┏━━

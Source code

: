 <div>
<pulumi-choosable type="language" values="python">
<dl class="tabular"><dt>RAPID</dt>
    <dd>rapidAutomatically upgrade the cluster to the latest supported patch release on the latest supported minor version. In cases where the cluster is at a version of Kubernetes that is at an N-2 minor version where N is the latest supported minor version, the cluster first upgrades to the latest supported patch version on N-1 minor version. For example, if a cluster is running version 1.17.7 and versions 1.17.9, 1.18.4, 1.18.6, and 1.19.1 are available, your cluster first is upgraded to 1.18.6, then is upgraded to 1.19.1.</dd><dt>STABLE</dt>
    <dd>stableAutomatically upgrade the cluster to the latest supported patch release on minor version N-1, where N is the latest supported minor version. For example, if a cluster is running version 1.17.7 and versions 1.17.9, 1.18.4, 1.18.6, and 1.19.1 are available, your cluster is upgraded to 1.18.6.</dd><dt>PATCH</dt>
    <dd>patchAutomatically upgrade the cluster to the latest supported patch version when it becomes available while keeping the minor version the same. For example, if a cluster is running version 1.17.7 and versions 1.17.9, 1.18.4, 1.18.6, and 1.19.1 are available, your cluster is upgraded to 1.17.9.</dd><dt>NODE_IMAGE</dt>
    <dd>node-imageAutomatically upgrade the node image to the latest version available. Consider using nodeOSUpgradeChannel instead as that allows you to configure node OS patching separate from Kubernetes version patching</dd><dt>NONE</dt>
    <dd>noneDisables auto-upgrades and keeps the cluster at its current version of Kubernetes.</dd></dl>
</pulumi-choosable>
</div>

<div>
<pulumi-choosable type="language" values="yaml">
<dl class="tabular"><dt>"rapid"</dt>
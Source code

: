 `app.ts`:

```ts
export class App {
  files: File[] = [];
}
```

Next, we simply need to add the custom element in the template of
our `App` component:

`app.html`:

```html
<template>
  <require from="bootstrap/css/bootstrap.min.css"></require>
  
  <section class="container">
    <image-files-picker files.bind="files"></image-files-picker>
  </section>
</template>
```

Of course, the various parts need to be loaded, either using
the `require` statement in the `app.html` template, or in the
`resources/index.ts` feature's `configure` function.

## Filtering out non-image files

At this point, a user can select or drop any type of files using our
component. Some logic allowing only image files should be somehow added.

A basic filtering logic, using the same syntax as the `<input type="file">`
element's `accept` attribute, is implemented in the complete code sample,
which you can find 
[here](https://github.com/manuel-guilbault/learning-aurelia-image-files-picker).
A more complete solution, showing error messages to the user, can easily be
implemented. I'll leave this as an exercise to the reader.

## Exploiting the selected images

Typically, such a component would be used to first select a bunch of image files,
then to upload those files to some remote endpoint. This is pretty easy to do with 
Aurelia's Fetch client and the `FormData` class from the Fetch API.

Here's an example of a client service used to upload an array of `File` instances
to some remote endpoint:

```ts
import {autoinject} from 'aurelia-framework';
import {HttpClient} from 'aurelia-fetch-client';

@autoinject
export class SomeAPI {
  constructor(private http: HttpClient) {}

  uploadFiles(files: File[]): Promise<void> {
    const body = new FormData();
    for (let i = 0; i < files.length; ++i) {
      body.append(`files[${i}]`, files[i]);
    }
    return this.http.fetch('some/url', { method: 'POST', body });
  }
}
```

┗━━

__TASK DETAILS__. Where the word "tabular" appears in a line of the entries, copy that line.

__RESPONSE BELOW__.
<dl class="tabular"><dt>RAPID</dt>
<dl class="tabular"><dt>"rapid"</dt>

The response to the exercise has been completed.